Lot 163
  • 163

The First of the Maccabees, Isaac M. Wise, Cincinnati: Bloch & Co., Office of The Israelite, 1860

Estimate
4,000 - 6,000 USD
bidding is closed

Description

  • paper, ink, leather
180 pages (8 1/2 x 5 5/8 in.; 215 x 139 mm) on paper; double-column text; headers throughout. Moderate foxing throughout. Modern calf; gilt title on spine; outer paper edges speckled; modern paper flyleaves and pastedowns.

Catalogue Note

Isaac Mayer Wise (1819-1900), a Bohemian-born and -trained rabbi, achieved renown in the United States as the architect of American Reform Judaism. Beginning his American career in Albany, NY, he would go on, in 1854, to become the spiritual leader of Congregation B’nai Jeshurun in Cincinnati, OH, where he remained until the end of his life. Shortly after his arrival, he started publishing a national weekly, The Israelite (changed to American Israelite in 1874), as well as a German supplement called Die Deborah. Through The Israelite, Wise was able to disseminate his ideas about Jewish life and share news from all parts of the Jewish world. Both papers also served as platforms for Wise to serially publish his novels (eleven in English and sixteen in German), often under the pseudonym “The American Jewish Novelist.”

The present lot, a copy of the rare first edition of Wise’s The First of the Maccabees, appeared originally in installments in The Israelite and subsequently in book form. The work, which treats the historical period between the rise of the Hasmoneans and the rededication of the Temple in Jerusalem, was one of a series of books he wrote in order to provide the English-reading Jewish public with good literature that celebrated the bold courage and assertions of national independence of Jews in past eras. In his memoirs, Wise would later reflect that this novel was one of a small group that had “a telling influence on thousands of readers in the way of arousing patriotism and a desire for Jewish learning […] Thousands of copies of the last-named stories were sold in a second edition.”

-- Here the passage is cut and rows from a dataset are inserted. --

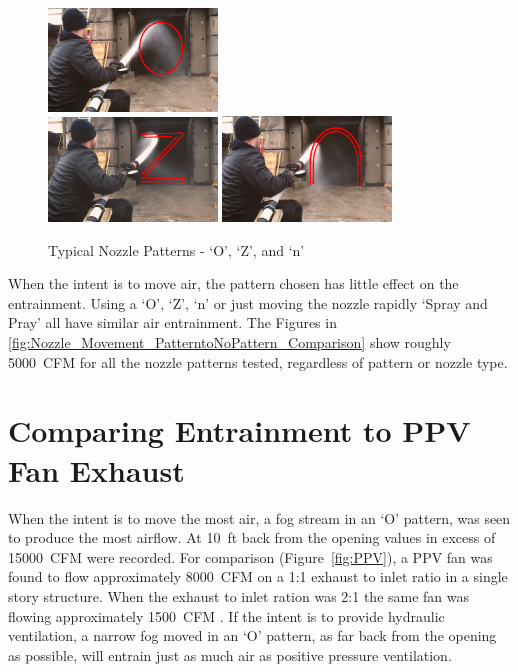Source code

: \documentclass[12pt,oneside]{book}
\begin{document}
\begin{figure}[H]
\centering
\includegraphics[width=0.4\textwidth]{Figures/Air_Entrainment/O_Patern_Visual.png} \\
\includegraphics[width=0.4\textwidth]{Figures/Air_Entrainment/Z_Patern_Visual.png}
\includegraphics[width=0.4\textwidth]{Figures/Air_Entrainment/N_Patern_Visual.png}
\caption{Typical Nozzle Patterns - `O', `Z', and `n'}
\label{fig:O_Z_N_Pattern}
\end{figure}

When the intent is to move air, the pattern chosen has little effect on the entrainment. Using a `O', `Z', `n' or just moving the nozzle rapidly `Spray and Pray' all have similar air entrainment. The Figures in \ref{fig:Nozzle_Movement_PatterntoNoPattern_Comparison} show roughly 5000~CFM for all the nozzle patterns tested, regardless of pattern or nozzle type. 

\section{Comparing Entrainment to PPV Fan Exhaust}
When the intent is to move the most air, a fog stream in an `O' pattern, was seen to produce the most airflow. At 10~ft back from the opening values in excess of 15000~CFM were recorded. For comparison (Figure~\ref{fig:PPV}), a PPV fan was found to flow approximately 8000~CFM on a 1:1 exhaust to inlet ratio in a single story structure. When the exhaust to inlet ration was 2:1 the same fan was flowing approximately 1500~CFM \cite{Zevotek_Kerber:2016}. If the intent is to provide hydraulic ventilation, a narrow fog moved in an `O' pattern, as far back from the opening as possible, will entrain just as much air as positive pressure ventilation. 
\end{document}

This copy of the book bears the additional distinction of having been owned by Abraham Ephraim Frankland (1831-1895), a British-born Jew who immigrated in his youth to the United States. In 1845, he moved with his family to Nashville, TN, where he became one of its first Jewish settlers, and in March 1850, they relocated to Memphis, where he operated a store and became a partner in a public auction company that dealt in real estate, the slave trade, furniture, and groceries. He was later appointed by Wise to be director (1868-1870) of the Cincinnati-based B’nai B’rith District Grand Lodge No. 2, comprising all B’nai B’rith lodges in the area west of the Alleghenies and east of the Rockies.

Provenance

A. E. Frankland (front flyleaf and title)

Literature

Hasia R. Diner, A Time for Gathering: The Second Migration 1820-1880 (Baltimore and London: The Johns Hopkins University Press, 1992), 211.

Robert Singerman, Judaica Americana: A Bibliography of Publications to 1900, vol. 1 (New York: Greenwood Press, 1990), 313 (no. 1697).

Isaac M. Wise, Reminiscences, ed. and trans. David Philipson (Cincinnati: Leo Wise and Company, 1901), 337.